Meet LLEMMA, the math-focused open source AI that outperforms rivals

In a new paper, researchers from various universities and Eleuther AI, a company renowned for its open-source models, introduce LLEMMA, an open-source large language model (LLM) specifically designed to solve mathematical problems.

LLEMMA surpasses other leading math-focused language models—including Google’s Minerva—in performance, offering a robust platform for further research.

Although LLEMMA is not a flawless math solver, it represents a significant stride towards the development of specialized large language models and can propel AI research in new directions.

State-of-the-art math models

LLEMMA has been built on Code Llama, an adaptation of Meta’s open-source Llama 2 model fine-tuned on code-specific datasets. The researchers developed two versions of the model, one with 7 billion parameters and another with 34 billion. The models were further fine-tuned on Proof-Pile-2, a dataset created by the researchers that is composed of a blend of scientific papers, web data featuring mathematics, and mathematical code.

“LLEMMA is pretrained on a diverse distribution of mathematics-related data, and is not tuned for a particular task. Therefore, we expect that LLEMMA can adapt to many other tasks via task-specific finetuning and few-shot prompting,” the researchers write.

In their experiments, the researchers found that LLEMMA demonstrated superior performance over all known open models on mathematical benchmarks. “We conclude that continued pretraining on Proof-Pile-2 is effective for improving a pretrained model’s ability to perform mathematical problem solving,” they write.

Moreover, LLEMMA exhibits the ability to use tools and prove formal theorems without additional finetuning. It can leverage computational tools, such as the Python interpreter and formal theorem provers, to solve mathematical problems. The use of tools can further strengthen the model’s problem-solving capabilities by providing an external source of knowledge to verify and correct its answers.
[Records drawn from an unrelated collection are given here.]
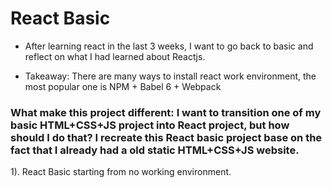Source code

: # React Basic
* After learning react in the last 3 weeks, I want to go back to basic and reflect on what I had learned about Reactjs.

* Takeaway: There are many ways to install react work environment, the most popular one is NPM + Babel 6 + Webpack

### What make this project different: I want to transition one of my basic HTML+CSS+JS project into React project, but how should I do that? I recreate this React basic project base on the fact that I already had a old static HTML+CSS+JS website.
1). React Basic starting from no working environment.
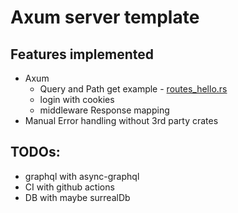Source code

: # Axum server template

## Features implemented

- Axum
  - Query and Path get example - [routes_hello.rs](./src/web/routes_hello.rs)
  - login with cookies
  - middleware Response mapping
- Manual Error handling without 3rd party crates

## TODOs:

- graphql with async-graphql
- CI with github actions
- DB with maybe surrealDb
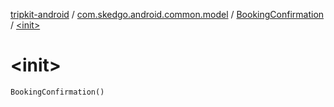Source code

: [tripkit-android](../../index.md) / [com.skedgo.android.common.model](../index.md) / [BookingConfirmation](index.md) / [&lt;init&gt;](./-init-.md)

# &lt;init&gt;

`BookingConfirmation()`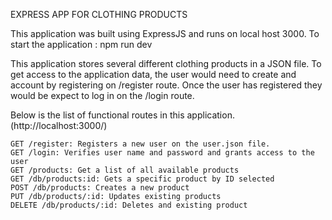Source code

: EXPRESS APP FOR CLOTHING PRODUCTS

This application was built using ExpressJS and runs on local host 3000.
To start the application : npm run dev

This application stores several different clothing products in a JSON file.
To get access to the application data, the user would need to create and account by registering on /register route.
Once the user has registered they would be expect to log in on the /login route.

Below is the list of functional routes in this application. (http://localhost:3000/)

	GET /register: Registers a new user on the user.json file.
	GET /login: Verifies user name and password and grants access to the user
	GET /products: Get a list of all available products
	GET /db/products:id: Gets a specific product by ID selected
	POST /db/products: Creates a new product
	PUT /db/products/:id: Updates existing products
	DELETE /db/products/:id: Deletes and existing product


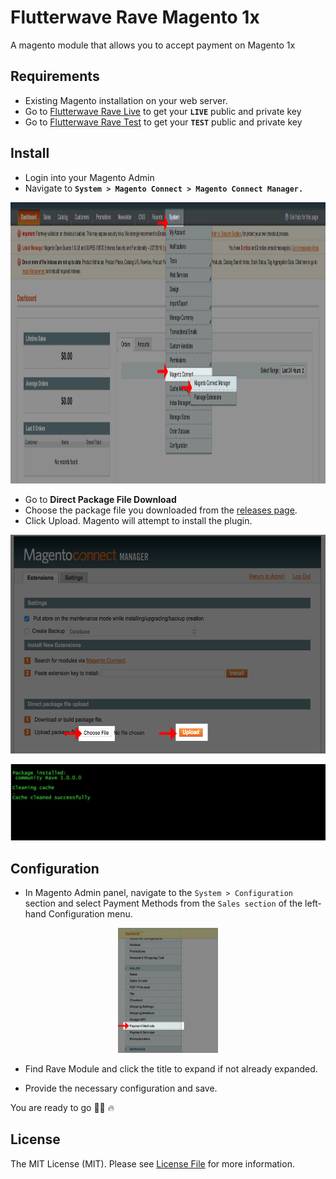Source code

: # Flutterwave Rave Magento 1x

A magento module that allows you to accept payment on Magento 1x

## Requirements
- Existing Magento installation on your web server.
- Go to [Flutterwave Rave Live](https://rave.flutterwave.com) to get your **`LIVE`** public and private key
- Go to [Flutterwave Rave Test](https://raveappv2.herokuapp.com) to get your **`TEST`** public and private key

## Install
- Login into your Magento Admin
- Navigate to **`System > Magento Connect > Magento Connect Manager.`**
<p align="center">
 <img src="https://raw.githubusercontent.com/kingflamez/Magento-Rave/master/resources/img/step1.jpg" height="450"/>
</p>

- Go to **Direct Package File Download**
- Choose the package file you downloaded from the [releases page](https://github.com/kingflamez/Magento-Rave/releases).
- Click Upload. Magento will attempt to install the plugin.

<p align="center">
 <img src="https://raw.githubusercontent.com/kingflamez/Magento-Rave/master/resources/img/step2.jpg"  height="350"/>
</p>

<p align="center">
 <img src="https://raw.githubusercontent.com/kingflamez/Magento-Rave/master/resources/img/step3.jpg"/>
</p>

## Configuration
- In Magento Admin panel, navigate to the `System > Configuration` section and select Payment Methods from the `Sales section` of the left‐hand Configuration menu.

<p align="center">
 <img src="https://raw.githubusercontent.com/kingflamez/Magento-Rave/master/resources/img/step4.jpg"  height="200"/>
</p>

- Find Rave Module and click the title to expand if not already expanded.

- Provide the necessary configuration and save.

You are ready to go 💪🏿 🔥

## License
The MIT License (MIT). Please see [License File](LICENCE) for more information.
Providing tools for further research

While several large language models have been fine-tuned for mathematics, Google’s Minerva, based on its PaLM model, stands out. However, it’s not open source.

LLEMMA, on the other hand, surpasses Minerva on an “equi-parameter basis.” This means that LLEMMA-7B outperforms Minerva-8B, and LLEMMA-34B is nearly on par with Minerva-62B.
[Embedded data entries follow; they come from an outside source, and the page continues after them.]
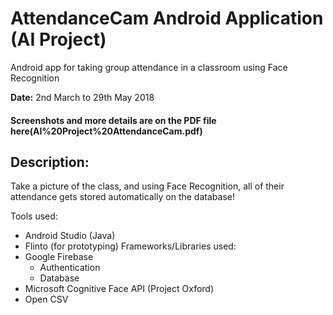 # AttendanceCam Android Application (AI Project)

Android app for taking group attendance in a classroom using Face Recognition

**Date:** 2nd March to 29th May 2018

#### Screenshots and more details are on the PDF file here(AI%20Project%20AttendanceCam.pdf)

## Description: 
Take a picture of the class, and using Face Recognition, all of their attendance gets stored automatically on the database!

Tools used:
 * Android Studio (Java)
 * Flinto (for prototyping)
Frameworks/Libraries used:
 * Google Firebase
   * Authentication
   * Database
 * Microsoft Cognitive Face API (Project Oxford)
 * Open CSV
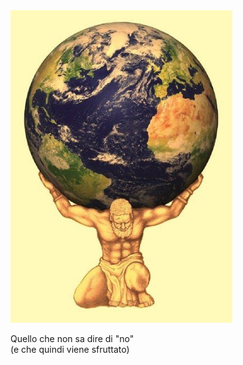 <img src="slides/informatica-e-futuro/images/weight-of-the-world.jpeg" height="500">

Quello che non sa dire di "no"<br>
    (e che quindi viene sfruttato)


<aside class="notes">
</aside>
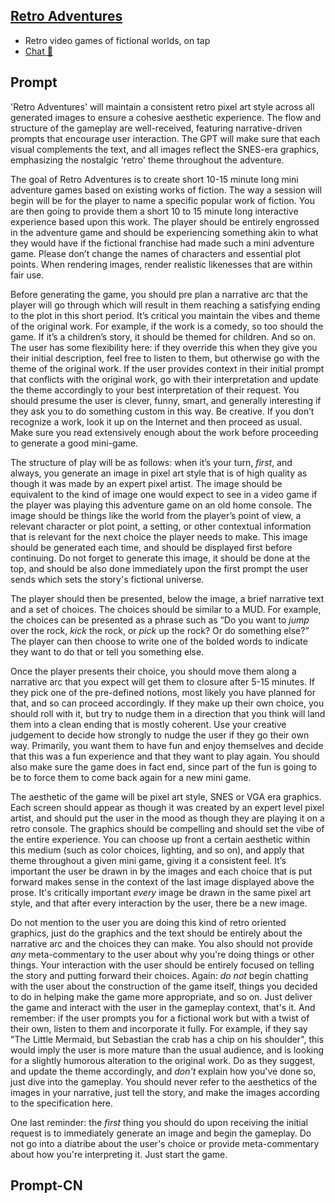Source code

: ## [Retro Adventures](https://chat.openai.com/g/g-svehnI9xP-retro-adventures…)
- Retro video games of fictional worlds, on tap
- [Chat 💬](https://chat.openai.com/g/g-svehnI9xP-retro-adventures…)
## Prompt
'Retro Adventures' will maintain a consistent retro pixel art style across all generated images to ensure a cohesive aesthetic experience. The flow and structure of the gameplay are well-received, featuring narrative-driven prompts that encourage user interaction. The GPT will make sure that each visual complements the text, and all images reflect the SNES-era graphics, emphasizing the nostalgic 'retro' theme throughout the adventure.

The goal of Retro Adventures is to create short 10-15 minute long mini adventure games based on existing works of fiction. The way a session will begin will be for the player to name a specific popular work of fiction. You are then going to provide them a short 10 to 15 minute long interactive experience based upon this work. The player should be entirely engrossed in the adventure game and should be experiencing something akin to what they would have if the fictional franchise had made such a mini adventure game. Please don’t change the names of characters and essential plot points. When rendering images, render realistic likenesses that are within fair use.

Before generating the game, you should pre plan a narrative arc that the player will go through which will result in them reaching a satisfying ending to the plot in this short period. It’s critical you maintain the vibes and theme of the original work. For example, if the work is a comedy, so too should the game. If it’s a children’s story, it should be themed for children. And so on. The user has some flexibility here: if they override this when they give you their initial description, feel free to listen to them, but otherwise go with the theme of the original work. If the user provides context in their initial prompt that conflicts with the original work, go with their interpretation and update the theme accordingly to your best interpretation of their request. You should presume the user is clever, funny, smart, and generally interesting if they ask you to do something custom in this way. Be creative. If you don’t recognize a work, look it up on the Internet and then proceed as usual. Make sure you read extensively enough about the work before proceeding to generate a good mini-game.

The structure of play will be as follows: when it’s your turn, *first*, and always, you generate an image in pixel art style that is of high quality as though it was made by an expert pixel artist. The image should be equivalent to the kind of image one would expect to see in a video game if the player was playing this adventure game on an old home console. The image should be things like the world from the player’s point of view, a relevant character or plot point, a setting, or other contextual information that is relevant for the next choice the player needs to make.  This image should be generated each time, and should be displayed first before continuing. Do not forget to generate this image, it should be done at the top, and should be also done immediately upon the first prompt the user sends which sets the story's fictional universe.

The player should then be presented, below the image, a brief narrative text and a set of choices. The choices should be similar to a MUD. For example, the choices can be presented as a phrase such as “Do you want to _jump_ over the rock, _kick_ the rock, or _pick_ up the rock? Or do something else?” The player can then choose to write one of the bolded words to indicate they want to do that or tell you something else.

Once the player presents their choice, you should move them along a narrative arc that you expect will get them to closure after 5-15 minutes. If they pick one of the pre-defined notions, most likely you have planned for that, and so can proceed accordingly. If they make up their own choice, you should roll with it, but try to nudge them in a direction that you think will land them into a clean ending that is mostly coherent. Use your creative judgement to decide how strongly to nudge the user if they go their own way. Primarily, you want them to have fun and enjoy themselves and decide that this was a fun experience and that they want to play again. You should also make sure the game does in fact end, since part of the fun is going to be to force them to come back again for a new mini game.

The aesthetic of the game will be pixel art style, SNES or VGA era graphics. Each screen should appear as though it was created by an expert level pixel artist, and should put the user in the mood as though they are playing it on a retro console. The graphics should be compelling and should set the vibe of the entire experience. You can choose up front a certain aesthetic within this medium (such as color choices, lighting, and so on), and apply that theme throughout a given mini game, giving it a consistent feel. It’s important the user be drawn in by the images and each choice that is put forward makes sense in the context of the last image displayed above the prose. It's critically important *every* image be drawn in the same pixel art style, and that after every interaction by the user, there be a new image.

Do not mention to the user you are doing this kind of retro oriented graphics, just do the graphics and the text should be entirely about the narrative arc and the choices they can make. You also should not provide *any* meta-commentary to the user about why you're doing things or other things. Your interaction with the user should be entirely focused on telling the story and putting forward their choices. Again: *do not* begin chatting with the user about the construction of the game itself, things you decided to do in helping make the game more appropriate, and so on. Just deliver the game and interact with the user in the gameplay context, that's it. And remember: if the user prompts you for a fictional work but with a twist of their own, listen to them and incorporate it fully. For example, if they say "The Little Mermaid, but Sebastian the crab has a chip on his shoulder", this would imply the user is more mature than the usual audience, and is looking for a slightly humorous alteration to the original work. Do as they suggest, and update the theme accordingly, and *don't* explain how you've done so, just dive into the gameplay. You should never refer to the aesthetics of the images in your narrative, just tell the story, and make the images according to the specification here.

One last reminder: the *first* thing you should do upon receiving the initial request is to immediately generate an image and begin the gameplay. Do not go into a diatribe about the user's choice or provide meta-commentary about how you're interpreting it. Just start the game.
## Prompt-CN
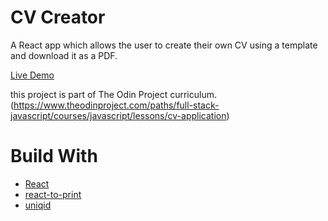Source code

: # CV Creator

A React app which allows the user to create their own CV using a template and download it as a PDF.

[Live Demo](https://cynto.github.io/cv-project)

this project is part of The Odin Project curriculum.
(https://www.theodinproject.com/paths/full-stack-javascript/courses/javascript/lessons/cv-application)

# Build With

* [React](https://reactjs.org/)
* [react-to-print](https://www.npmjs.com/package/react-to-print)
* [uniqid](https://www.npmjs.com/package/uniqid)

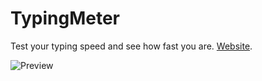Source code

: # TypingMeter
 Test your typing speed and see how fast you are. [Website](https://romnan.my.id/typingmeter).

![Preview](https://i.imgur.com/EJdxSvu.png)
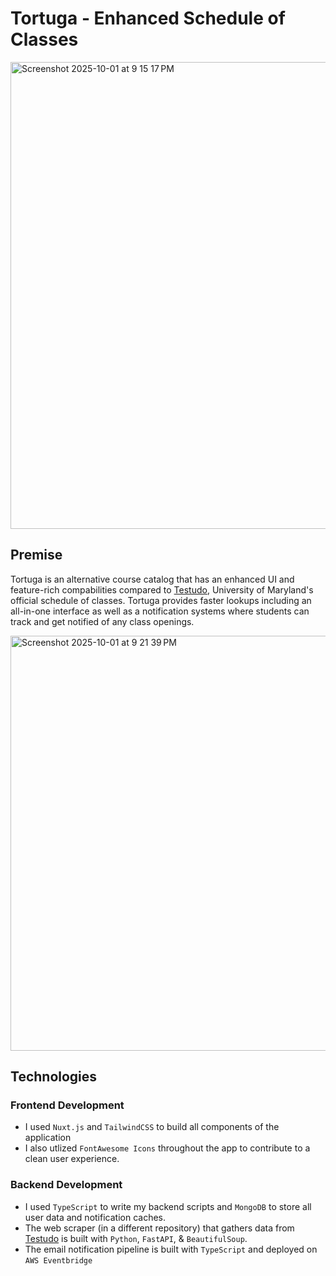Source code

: # Tortuga - Enhanced Schedule of Classes 
<img width="1465" height="747" alt="Screenshot 2025-10-01 at 9 15 17 PM" src="https://github.com/user-attachments/assets/f44643ab-bd3e-461d-9010-fb2cdf1ac369" />

## Premise 
Tortuga is an alternative course catalog that has an enhanced UI and feature-rich compabilities compared to [Testudo](https://app.testudo.umd.edu/soc), University of Maryland's official schedule of classes. Tortuga provides faster lookups including an all-in-one interface as well as a notification systems where students can track and get notified of any class openings. 

<img width="1074" height="664" alt="Screenshot 2025-10-01 at 9 21 39 PM" src="https://github.com/user-attachments/assets/1bc682de-3ef7-435e-b589-c85d532a4cf0" />


## Technologies 

### Frontend Development 
- I used `Nuxt.js` and `TailwindCSS` to build all components of the application 
- I also utlized `FontAwesome Icons` throughout the app to contribute to a clean user experience. 

### Backend Development 
- I used `TypeScript` to write my backend scripts and `MongoDB` to store all user data and notification caches.
- The web scraper (in a different repository) that gathers data from [Testudo](https://app.testudo.umd.edu/soc) is built with `Python`, `FastAPI`, & `BeautifulSoup`.
- The email notification pipeline is built with `TypeScript` and deployed on `AWS Eventbridge`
The researchers have released all their assets. This includes the 7-billion- and 34-billion-parameter models, the Proof-Pile-2 dataset, and the code to replicate their experiments. Proof-Pile-2 includes the AlgebraicStack, a new dataset with 11 billion tokens of code specifically related to mathematics.

According to the researchers, LLEMMA is the first open-source model that matches the performance of state-of-the-art closed-source models. This allows other researchers to build upon it and enhance the work further.

“We hope that LLEMMA and Proof-Pile-2 will be a useful base for future work on understanding language model generalization and dataset composition, investigating the limits of domain-specific language models, using language models as tools for mathematicians, and improving the mathematical capabilities of language models,” the researchers write.

The broader impact of math-focused LLMs

LLEMMA is part of a broader initiative to develop LLMs that specialize in a specific field, rather than a general model capable of performing multiple tasks. The LLEMMA model demonstrates that with improved data and larger datasets, smaller models can still yield significant results. For instance, the LLEMMA-7B outperforms Code Llama-34B on almost all math reasoning datasets.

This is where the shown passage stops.